Take it From Dr. Mitch

  • by Korina Jochim
  • 5.1.05
  • page 2 of 6


Korina Jochim: AIM uses the very sensitive PCR DNA test to screen for HIV. Why do you use this particular test?

Sharon Mitchell: The HIV ELISA test [which is the standard test] typically has anywhere from a six-week to a six-month window period, which is an ideal test for someone with five sexual partners a year, maybe less. If you have upwards of five to seven sexual partners a year, you need a more definitive test. AIM specializes in the PCR DNA test as a monitoring system for the porn industry. These methods don’t eliminate HIV … We pick up HIV at 10 to 12 days old. These tests are only as good as the day they’re drawn. We offer these tests for under $100, and the results come back the following morning.

Why do you think the PCR DNA test isn’t the standard test for HIV?

It’s not the standard because the government seems to be very happy with the antibody methodology, and I don’t know why. I have no earthly idea.

Despite how educated the gay community is, HIV infection rates are rising and this trend is continuing, according to the Centers for Disease Control and Prevention. Why do you think this is, and how should it be addressed?

Granted, the gay community is more aware than most. [But] awareness has nothing to do with denial. People don’t want to think about it, or what’s even worse is that there’s so many advertisements for drugs and cocktails, and combining them into all one pill, that people think, “Oh, if it happens to me, I’ll just take a pill.” I think denial is a big part of it. What I’ve done here at AIM is to take a population and give them regular testing. If we were to take all this fucking money that we’re spending on prevention education, and we can’t say “fuck” and we can’t say this and we can’t say that because of the Bush administration, so all this prevention education can’t get the point across to the people it needs to; we really need to be screening everyone, pretty much mandatory, whether they like it or not, wherever we can. That’s what we need to do. I know that sounds very Byzantine and judgmental, but I really think people left to their own devices and knowing what they know still won’t do the right thing. So I say stick a needle in their arm, give them a PCR DNA test every month. If we were to spend that money and test every single man, woman, and teenager in the country, we would find less infection, be able to give prevention education every single month, which is what we’re able to do here, and we would eliminate [HIV and STDs] just as we’ve done here. [STD infection in the porn population] was about 12% and now it is well below 2%. Plug the [model we use here] anywhere and I believe it would be effective.

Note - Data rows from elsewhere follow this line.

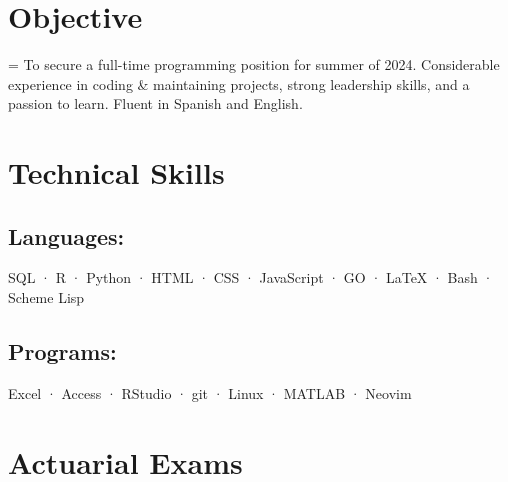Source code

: \documentclass[12pt]{article}
\newcommand{\itemspace}{\vspace{0.1870em}}
\renewcommand{\textsc}[1]{\uppercase{\footnotesize#1}\normalsize}
\begin{document}
\maketitle

\vspace{-2.8mm}
\noindent\hrulefill

\vspace{-4.5mm}
\noindent\hrulefill

\itemspace
\section{Objective}

\hangindent=\parindent %
To secure a full-time programming position for summer of 2024.
Considerable experience in coding \& maintaining projects,
strong leadership skills, and a passion to learn. Fluent in Spanish and English.

\itemspace

\section{Technical Skills}

\subsection{Languages:} \:
\textsc{sql} · \textsc{r} · Python · \textsc{html} · \textsc{css} ·
JavaScript · \textsc{go} · \LaTeX{} · Bash · Scheme Lisp

\subsection{Programs:} \:
Excel · Access · RStudio · git ·  Linux · \textsc{MATLAB} · Neovim

\itemspace

\section{Actuarial Exams}
\end{document}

Why do you think some people are so afraid of testing?

It’s a civil-rights issue to [the gay community], testing. Confidential testing is almost unheard of in that community because they’re afraid to share results; they’re afraid to admit their results to one another because they have suffered unfairly such bad treatment and shame that comes with this diagnosis. And why, I don’t know. Because any clinician knows that [HIV] is no different than any other disease. It’s the way it’s contracted that’s judged. The homophobes out there that are going to be judgmental have played a huge part and have dealt the gay population a bad hand, which is why I think we would have difficulty implementing the mandatory PCR DNA testing every month. Because people would say, “My God, I’m going to lose my job, someone’s going to judge me!” And they have every right to feel that way. It’s become a civil-rights issue, and that’s a shame. Or I’d be testing the gay industry right now, but I can’t, because they’re so terrified that they’re going to be judged and lose money and their jobs.